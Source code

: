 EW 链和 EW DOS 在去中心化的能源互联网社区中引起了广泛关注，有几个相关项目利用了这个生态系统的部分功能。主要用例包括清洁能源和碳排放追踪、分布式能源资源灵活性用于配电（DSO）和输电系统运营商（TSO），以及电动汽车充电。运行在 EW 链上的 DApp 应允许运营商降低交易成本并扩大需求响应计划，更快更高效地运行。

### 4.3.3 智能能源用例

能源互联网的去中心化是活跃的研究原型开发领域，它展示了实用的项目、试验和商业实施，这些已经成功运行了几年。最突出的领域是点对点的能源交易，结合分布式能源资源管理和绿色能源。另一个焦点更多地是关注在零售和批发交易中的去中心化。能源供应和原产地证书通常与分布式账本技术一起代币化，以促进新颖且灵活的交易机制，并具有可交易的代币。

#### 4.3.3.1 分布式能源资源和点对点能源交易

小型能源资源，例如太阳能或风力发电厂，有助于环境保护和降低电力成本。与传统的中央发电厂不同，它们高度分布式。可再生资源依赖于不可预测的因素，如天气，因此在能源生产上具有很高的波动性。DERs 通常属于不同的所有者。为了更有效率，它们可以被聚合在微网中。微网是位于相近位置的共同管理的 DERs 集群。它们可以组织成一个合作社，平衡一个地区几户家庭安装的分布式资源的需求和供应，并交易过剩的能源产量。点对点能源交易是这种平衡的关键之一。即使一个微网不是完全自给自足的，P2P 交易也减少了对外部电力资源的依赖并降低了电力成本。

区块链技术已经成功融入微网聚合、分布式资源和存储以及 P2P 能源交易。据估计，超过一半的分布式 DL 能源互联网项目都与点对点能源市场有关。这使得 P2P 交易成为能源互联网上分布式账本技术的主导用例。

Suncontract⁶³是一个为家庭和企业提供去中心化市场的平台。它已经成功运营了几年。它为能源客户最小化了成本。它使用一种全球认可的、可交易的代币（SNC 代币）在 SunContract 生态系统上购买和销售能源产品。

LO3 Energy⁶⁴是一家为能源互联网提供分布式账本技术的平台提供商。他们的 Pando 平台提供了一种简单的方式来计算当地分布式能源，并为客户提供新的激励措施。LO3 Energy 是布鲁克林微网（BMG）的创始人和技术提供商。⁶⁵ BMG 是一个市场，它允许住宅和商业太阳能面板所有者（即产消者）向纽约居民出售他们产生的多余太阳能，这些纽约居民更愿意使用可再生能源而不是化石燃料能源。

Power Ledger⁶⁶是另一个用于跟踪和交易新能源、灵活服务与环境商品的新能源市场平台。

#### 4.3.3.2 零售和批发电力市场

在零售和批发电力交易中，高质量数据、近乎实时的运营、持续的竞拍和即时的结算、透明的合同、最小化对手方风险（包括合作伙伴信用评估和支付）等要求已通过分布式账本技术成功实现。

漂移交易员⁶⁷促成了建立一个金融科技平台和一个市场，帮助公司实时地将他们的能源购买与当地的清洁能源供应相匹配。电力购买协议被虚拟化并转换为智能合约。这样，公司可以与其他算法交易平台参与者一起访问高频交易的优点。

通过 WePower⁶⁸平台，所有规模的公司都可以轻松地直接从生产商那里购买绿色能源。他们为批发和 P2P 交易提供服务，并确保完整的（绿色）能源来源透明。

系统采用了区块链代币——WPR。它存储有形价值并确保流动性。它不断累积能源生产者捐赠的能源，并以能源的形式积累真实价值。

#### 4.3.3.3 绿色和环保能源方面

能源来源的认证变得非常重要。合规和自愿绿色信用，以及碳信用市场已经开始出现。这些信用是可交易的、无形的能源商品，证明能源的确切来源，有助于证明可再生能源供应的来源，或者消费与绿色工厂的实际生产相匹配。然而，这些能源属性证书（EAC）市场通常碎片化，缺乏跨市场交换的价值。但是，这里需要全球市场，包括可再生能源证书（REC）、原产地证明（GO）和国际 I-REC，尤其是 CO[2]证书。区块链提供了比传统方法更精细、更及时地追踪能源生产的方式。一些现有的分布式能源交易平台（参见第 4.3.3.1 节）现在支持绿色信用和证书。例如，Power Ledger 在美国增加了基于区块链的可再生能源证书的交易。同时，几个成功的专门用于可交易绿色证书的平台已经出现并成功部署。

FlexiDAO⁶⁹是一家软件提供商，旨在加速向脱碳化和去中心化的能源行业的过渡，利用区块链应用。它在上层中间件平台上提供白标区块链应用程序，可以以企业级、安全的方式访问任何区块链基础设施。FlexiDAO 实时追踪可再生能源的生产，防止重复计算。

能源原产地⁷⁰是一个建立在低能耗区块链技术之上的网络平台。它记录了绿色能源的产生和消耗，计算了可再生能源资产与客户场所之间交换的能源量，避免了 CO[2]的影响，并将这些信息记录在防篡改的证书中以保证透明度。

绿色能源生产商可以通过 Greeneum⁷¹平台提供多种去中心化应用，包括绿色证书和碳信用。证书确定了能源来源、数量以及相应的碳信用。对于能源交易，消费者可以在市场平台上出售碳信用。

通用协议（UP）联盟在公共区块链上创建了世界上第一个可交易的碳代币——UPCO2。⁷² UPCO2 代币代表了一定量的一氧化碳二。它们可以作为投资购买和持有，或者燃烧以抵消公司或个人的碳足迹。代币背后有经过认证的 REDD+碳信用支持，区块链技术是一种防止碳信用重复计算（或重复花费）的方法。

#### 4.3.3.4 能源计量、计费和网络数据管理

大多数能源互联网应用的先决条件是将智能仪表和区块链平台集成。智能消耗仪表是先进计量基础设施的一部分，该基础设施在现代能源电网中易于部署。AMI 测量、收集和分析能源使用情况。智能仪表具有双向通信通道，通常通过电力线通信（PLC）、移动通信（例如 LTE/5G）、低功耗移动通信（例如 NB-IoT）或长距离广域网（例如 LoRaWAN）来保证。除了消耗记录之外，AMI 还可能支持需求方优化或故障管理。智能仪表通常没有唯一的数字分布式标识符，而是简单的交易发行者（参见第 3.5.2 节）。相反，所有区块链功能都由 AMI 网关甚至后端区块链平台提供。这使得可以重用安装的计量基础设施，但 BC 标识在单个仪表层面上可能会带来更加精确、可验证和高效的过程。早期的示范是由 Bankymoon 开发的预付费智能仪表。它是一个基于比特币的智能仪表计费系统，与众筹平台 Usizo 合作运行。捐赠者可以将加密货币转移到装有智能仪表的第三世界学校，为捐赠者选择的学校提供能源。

=-=-=

- [Prompt]
Nothing beyond the lines from the start of the entries through the line with "在零售和批发电力交易中，高质" should appear. Repeat those lines exactly, both ends included.

- [Response to this exercise]
Source code

: EW 链和 EW DOS 在去中心化的能源互联网社区中引起了广泛关注，有几个相关项目利用了这个生态系统的部分功能。主要用例包括清洁能源和碳排放追踪、分布式能源资源灵活性用于配电（DSO）和输电系统运营商（TSO），以及电动汽车充电。运行在 EW 链上的 DApp 应允许运营商降低交易成本并扩大需求响应计划，更快更高效地运行。

### 4.3.3 智能能源用例

能源互联网的去中心化是活跃的研究原型开发领域，它展示了实用的项目、试验和商业实施，这些已经成功运行了几年。最突出的领域是点对点的能源交易，结合分布式能源资源管理和绿色能源。另一个焦点更多地是关注在零售和批发交易中的去中心化。能源供应和原产地证书通常与分布式账本技术一起代币化，以促进新颖且灵活的交易机制，并具有可交易的代币。

#### 4.3.3.1 分布式能源资源和点对点能源交易

小型能源资源，例如太阳能或风力发电厂，有助于环境保护和降低电力成本。与传统的中央发电厂不同，它们高度分布式。可再生资源依赖于不可预测的因素，如天气，因此在能源生产上具有很高的波动性。DERs 通常属于不同的所有者。为了更有效率，它们可以被聚合在微网中。微网是位于相近位置的共同管理的 DERs 集群。它们可以组织成一个合作社，平衡一个地区几户家庭安装的分布式资源的需求和供应，并交易过剩的能源产量。点对点能源交易是这种平衡的关键之一。即使一个微网不是完全自给自足的，P2P 交易也减少了对外部电力资源的依赖并降低了电力成本。

区块链技术已经成功融入微网聚合、分布式资源和存储以及 P2P 能源交易。据估计，超过一半的分布式 DL 能源互联网项目都与点对点能源市场有关。这使得 P2P 交易成为能源互联网上分布式账本技术的主导用例。

Suncontract⁶³是一个为家庭和企业提供去中心化市场的平台。它已经成功运营了几年。它为能源客户最小化了成本。它使用一种全球认可的、可交易的代币（SNC 代币）在 SunContract 生态系统上购买和销售能源产品。

LO3 Energy⁶⁴是一家为能源互联网提供分布式账本技术的平台提供商。他们的 Pando 平台提供了一种简单的方式来计算当地分布式能源，并为客户提供新的激励措施。LO3 Energy 是布鲁克林微网（BMG）的创始人和技术提供商。⁶⁵ BMG 是一个市场，它允许住宅和商业太阳能面板所有者（即产消者）向纽约居民出售他们产生的多余太阳能，这些纽约居民更愿意使用可再生能源而不是化石燃料能源。

Power Ledger⁶⁶是另一个用于跟踪和交易新能源、灵活服务与环境商品的新能源市场平台。

#### 4.3.3.2 零售和批发电力市场

在零售和批发电力交易中，高质量数据、近乎实时的运营、持续的竞拍和即时的结算、透明的合同、最小化对手方风险（包括合作伙伴信用评估和支付）等要求已通过分布式账本技术成功实现。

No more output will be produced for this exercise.